得られたジブロモ体3.87gをイオン交換水20mlに溶解し、イオン交換樹脂DS-2(オルガノ(株)製)30mlを用いてカラム処理した。反応物を含む溶出分をさらに数回同様のカラム処理にかけ、臭化物イオンを完全に水酸化物イオンに変換した。最終的に得られた反応物を含む溶出分700gを冷却し、濃硫酸(関東化学(株)製)を中和点になるまで加えた。使用した濃硫酸量は1.57gであった。この反応液をエバポレーターにかけて水を留去し、さらに真空ポンプを用いて脱水した。得られたゼリー状の固体にイオン交換水-メタノールの1:1(体積比)混合液20mlを加えて数時間撹拌後、不溶分をメンブレンフィルターろ過にて除去し、ろ液をエバポレーターにかけて溶媒を除去した。得られた固体分をさらに真空ポンプ引きし、目的物である3-ビニル-1-[8-(3-ビニルイミダゾリジン-1-イウム-1-イル)オクチル]イミダゾリウムジ硫酸水素塩(B)2.60gを薄茶色固体として得た(収率62%)。
【0047】
[2]ゲル電解質膜の製造
[実施例1]
合成例1で得られたN-ビニルイミダゾリウム硫酸水素塩(A)と、合成例2で得られた3-ビニル-1-[8-(3-ビニルイミダゾリジン-1-イウム-1-イル)オクチル]イミダゾリウムジ硫酸水素塩(B)(質量比(A):(B)=5:1)と、開始剤である過硫酸カリウム(シグマアルドリッチ製、N-ビニルイミダゾリウム硫酸水素塩(A)に対して1質量%)を脱イオン水に溶解し、室温で2時間撹拌した。撹拌後、溶液を吸収性綿で2回濾過し、試験管ミキサー(TTM-1、柴田科学(株)製)を使用して脱泡した。次に、脱泡した溶液をスライドガラス上に展開し、テフロン(登録商標)製のスクレーパーでキャストした。キャストしたスライドガラスを、アルゴンガスを充填したグローブボックス内に入れ、80℃で12時間重合させ、重合後にグローブボックスから取り出すことで重合体が大気中で吸湿した(水で膨潤した)高分子膜を作製した。
得られた高分子膜をスライドガラスから剥離し、厚み約60μmのゲル電解質膜を得た。
【0048】
[3]プロトン伝導性の測定
上記実施例1で得られたゲル電解質膜(以下、PIL膜という。)および比較として市販のナフィオン膜(デュポン社製)について、下記手法によりプロトン伝導率を測定した。その結果を
図1に示す。
〔プロトン伝導率〕
電気化学インピーダンス(EIS)測定装置としては、Solartron社製のSolartron1255B周波数応答アナライザーとSolartronSI1287ポテンシオスタットを使用し、100mHz~100kHzの周波数範囲で定電位モードを採用して測定した。

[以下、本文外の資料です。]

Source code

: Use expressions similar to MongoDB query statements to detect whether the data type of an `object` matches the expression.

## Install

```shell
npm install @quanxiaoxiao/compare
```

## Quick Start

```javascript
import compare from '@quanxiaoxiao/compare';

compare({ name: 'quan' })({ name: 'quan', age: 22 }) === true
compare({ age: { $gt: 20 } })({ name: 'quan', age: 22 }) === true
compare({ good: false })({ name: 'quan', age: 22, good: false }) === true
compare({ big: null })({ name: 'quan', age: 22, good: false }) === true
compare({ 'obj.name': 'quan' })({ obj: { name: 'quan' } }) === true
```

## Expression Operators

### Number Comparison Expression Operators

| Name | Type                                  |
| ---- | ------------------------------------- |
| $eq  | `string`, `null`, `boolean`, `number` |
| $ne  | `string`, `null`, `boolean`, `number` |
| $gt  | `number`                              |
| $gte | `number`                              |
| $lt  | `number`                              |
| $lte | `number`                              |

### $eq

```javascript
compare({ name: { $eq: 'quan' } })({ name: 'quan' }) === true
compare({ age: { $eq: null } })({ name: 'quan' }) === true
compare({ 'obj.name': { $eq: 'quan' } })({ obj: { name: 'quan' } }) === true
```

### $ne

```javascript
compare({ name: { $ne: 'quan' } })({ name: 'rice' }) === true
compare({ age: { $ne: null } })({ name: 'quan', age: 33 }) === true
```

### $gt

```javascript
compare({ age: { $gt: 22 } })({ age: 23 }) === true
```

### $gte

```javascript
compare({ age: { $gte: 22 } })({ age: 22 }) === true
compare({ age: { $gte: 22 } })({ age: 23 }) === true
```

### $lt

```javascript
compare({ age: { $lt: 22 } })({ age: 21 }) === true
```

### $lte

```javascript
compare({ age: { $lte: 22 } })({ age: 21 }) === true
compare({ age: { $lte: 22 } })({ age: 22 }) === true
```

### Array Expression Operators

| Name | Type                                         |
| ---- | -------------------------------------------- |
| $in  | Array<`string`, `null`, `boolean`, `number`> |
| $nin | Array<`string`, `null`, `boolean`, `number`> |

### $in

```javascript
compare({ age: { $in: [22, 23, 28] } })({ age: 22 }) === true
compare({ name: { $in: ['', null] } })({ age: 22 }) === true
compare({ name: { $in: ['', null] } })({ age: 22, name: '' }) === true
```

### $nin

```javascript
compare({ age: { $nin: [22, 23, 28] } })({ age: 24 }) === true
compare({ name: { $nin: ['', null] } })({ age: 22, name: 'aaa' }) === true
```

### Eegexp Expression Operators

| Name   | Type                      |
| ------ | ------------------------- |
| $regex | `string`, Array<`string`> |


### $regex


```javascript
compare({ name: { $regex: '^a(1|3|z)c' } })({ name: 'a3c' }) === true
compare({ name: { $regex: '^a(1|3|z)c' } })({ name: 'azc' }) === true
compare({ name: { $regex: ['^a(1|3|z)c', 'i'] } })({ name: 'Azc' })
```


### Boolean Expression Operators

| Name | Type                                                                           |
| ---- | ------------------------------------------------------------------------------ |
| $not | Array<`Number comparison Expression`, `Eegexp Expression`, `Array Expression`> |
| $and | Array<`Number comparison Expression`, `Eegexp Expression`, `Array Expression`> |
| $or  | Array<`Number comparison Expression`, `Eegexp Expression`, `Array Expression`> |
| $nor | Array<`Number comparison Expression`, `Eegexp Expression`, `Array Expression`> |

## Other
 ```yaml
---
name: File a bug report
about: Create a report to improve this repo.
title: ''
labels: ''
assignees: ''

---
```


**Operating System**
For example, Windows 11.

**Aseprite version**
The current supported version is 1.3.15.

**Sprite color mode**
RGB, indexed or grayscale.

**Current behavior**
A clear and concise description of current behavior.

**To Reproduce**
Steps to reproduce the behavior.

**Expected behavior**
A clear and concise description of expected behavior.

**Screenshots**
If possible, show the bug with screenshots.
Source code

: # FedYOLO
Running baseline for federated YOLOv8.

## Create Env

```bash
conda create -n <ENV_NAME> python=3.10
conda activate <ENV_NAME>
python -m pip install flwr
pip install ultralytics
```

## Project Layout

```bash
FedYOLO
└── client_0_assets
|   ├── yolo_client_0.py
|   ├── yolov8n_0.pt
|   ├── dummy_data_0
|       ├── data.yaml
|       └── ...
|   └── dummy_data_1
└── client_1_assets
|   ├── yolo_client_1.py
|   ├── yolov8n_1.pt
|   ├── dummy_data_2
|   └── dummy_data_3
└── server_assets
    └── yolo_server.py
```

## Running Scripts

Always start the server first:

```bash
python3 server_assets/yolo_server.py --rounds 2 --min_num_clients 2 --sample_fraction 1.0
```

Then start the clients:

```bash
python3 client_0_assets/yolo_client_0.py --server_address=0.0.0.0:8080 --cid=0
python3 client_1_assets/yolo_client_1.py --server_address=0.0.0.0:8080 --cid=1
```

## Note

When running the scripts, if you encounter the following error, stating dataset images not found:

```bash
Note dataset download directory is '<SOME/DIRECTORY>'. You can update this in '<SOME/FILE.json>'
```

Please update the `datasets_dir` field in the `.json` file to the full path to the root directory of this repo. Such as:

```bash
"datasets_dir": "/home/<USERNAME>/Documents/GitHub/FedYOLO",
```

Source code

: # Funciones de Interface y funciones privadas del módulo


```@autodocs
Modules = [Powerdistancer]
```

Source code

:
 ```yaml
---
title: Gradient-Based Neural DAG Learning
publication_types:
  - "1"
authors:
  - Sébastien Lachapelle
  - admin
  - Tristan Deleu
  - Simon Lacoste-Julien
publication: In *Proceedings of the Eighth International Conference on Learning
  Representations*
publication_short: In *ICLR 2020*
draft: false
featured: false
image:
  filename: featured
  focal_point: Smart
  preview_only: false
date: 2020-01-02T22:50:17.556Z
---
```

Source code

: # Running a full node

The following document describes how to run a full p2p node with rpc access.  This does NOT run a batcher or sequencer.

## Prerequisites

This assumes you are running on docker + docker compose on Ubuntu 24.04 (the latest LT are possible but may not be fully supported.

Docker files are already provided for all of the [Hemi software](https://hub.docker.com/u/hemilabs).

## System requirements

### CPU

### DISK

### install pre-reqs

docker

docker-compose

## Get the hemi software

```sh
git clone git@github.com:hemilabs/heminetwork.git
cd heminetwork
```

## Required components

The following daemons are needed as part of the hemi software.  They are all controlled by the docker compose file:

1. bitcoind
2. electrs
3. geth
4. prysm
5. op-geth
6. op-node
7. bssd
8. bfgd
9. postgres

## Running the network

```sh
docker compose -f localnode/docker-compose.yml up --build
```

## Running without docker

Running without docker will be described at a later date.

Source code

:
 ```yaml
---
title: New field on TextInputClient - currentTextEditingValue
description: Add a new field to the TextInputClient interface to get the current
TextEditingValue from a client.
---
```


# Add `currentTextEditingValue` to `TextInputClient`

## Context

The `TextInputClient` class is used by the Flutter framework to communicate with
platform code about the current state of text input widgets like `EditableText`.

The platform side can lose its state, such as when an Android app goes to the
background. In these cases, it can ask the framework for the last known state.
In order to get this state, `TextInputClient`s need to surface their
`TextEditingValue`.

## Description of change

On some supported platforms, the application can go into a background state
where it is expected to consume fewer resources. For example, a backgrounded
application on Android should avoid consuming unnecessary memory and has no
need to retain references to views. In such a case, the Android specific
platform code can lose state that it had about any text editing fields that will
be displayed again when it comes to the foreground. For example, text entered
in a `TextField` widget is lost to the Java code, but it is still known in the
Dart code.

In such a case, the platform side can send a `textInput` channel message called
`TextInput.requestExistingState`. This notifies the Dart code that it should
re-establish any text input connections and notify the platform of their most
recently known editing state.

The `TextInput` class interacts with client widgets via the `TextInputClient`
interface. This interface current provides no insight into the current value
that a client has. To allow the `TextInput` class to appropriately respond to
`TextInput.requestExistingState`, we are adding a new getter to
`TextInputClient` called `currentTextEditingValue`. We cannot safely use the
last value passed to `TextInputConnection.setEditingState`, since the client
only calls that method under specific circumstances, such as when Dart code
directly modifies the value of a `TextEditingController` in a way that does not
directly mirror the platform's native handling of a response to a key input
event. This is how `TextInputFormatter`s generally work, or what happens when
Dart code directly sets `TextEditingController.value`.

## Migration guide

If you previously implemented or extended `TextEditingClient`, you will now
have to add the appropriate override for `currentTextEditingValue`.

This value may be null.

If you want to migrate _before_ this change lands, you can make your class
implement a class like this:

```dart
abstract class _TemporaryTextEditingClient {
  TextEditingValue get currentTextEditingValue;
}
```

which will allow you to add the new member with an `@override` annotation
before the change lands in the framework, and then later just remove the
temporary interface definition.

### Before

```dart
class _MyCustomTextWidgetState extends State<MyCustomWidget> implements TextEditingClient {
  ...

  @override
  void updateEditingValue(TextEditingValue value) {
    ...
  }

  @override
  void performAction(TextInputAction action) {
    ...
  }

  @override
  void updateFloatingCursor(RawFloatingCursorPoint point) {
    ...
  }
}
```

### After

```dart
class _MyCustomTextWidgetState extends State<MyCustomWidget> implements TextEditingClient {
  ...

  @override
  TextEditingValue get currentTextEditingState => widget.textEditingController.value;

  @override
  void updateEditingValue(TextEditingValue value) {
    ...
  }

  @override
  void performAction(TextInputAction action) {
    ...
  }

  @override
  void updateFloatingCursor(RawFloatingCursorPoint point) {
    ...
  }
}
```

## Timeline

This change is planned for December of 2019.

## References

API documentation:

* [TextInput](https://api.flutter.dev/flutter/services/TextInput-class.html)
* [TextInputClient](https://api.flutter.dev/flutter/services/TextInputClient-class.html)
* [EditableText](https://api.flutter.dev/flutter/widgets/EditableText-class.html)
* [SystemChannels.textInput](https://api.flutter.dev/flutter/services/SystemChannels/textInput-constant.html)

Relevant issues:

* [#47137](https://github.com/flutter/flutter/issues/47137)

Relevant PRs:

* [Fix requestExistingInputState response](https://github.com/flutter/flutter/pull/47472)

具体的には、HSフラットセル(宝泉(株)製)を用いてサンプル膜(PIL膜またはナフィオン膜)をステンレス鋼製電極の間に挟み、外部加湿なしの条件で、膜厚方向の抵抗を20~95℃で測定した。なお、測定前にデータを記録するサンプル膜を各テスト条件下で1時間安定させた。インピーダンスの実数成分と虚数成分の両方を測定し、実数のz軸切片が膜抵抗を提供すると仮定し、プロトン伝導率を下記式に基づいて測定した。
σ=l/SR
(式中、σは、S・cm
-1で表したプロトン伝導度、lは、膜の厚さ(cm)、Sは、活性領域(cm
2)、Rは、EIS分析から得られた膜抵抗(Ω)である。)
【0049】
図1に示されるように、実施例1で作製したPIL膜は、常温域でナフィオン膜と同等のプロトン伝導性を示し、また、60~95℃という高温域では、ナフィオン膜以上のプロトン伝導性を示すことがわかる。
非加湿ナフィオン膜のプロトン伝導性が60℃以上で低下する理由は、膜に閉じ込められた水が温度の上昇とともに脱水し、そのプロトン伝導が主にビヒクルメカニズムに依存しているためである。一方、PIL膜のプロトン伝導性の低下割合が小さいことから、PILを介したプロトン伝導は、水媒体にあまり依存していないことがわかる。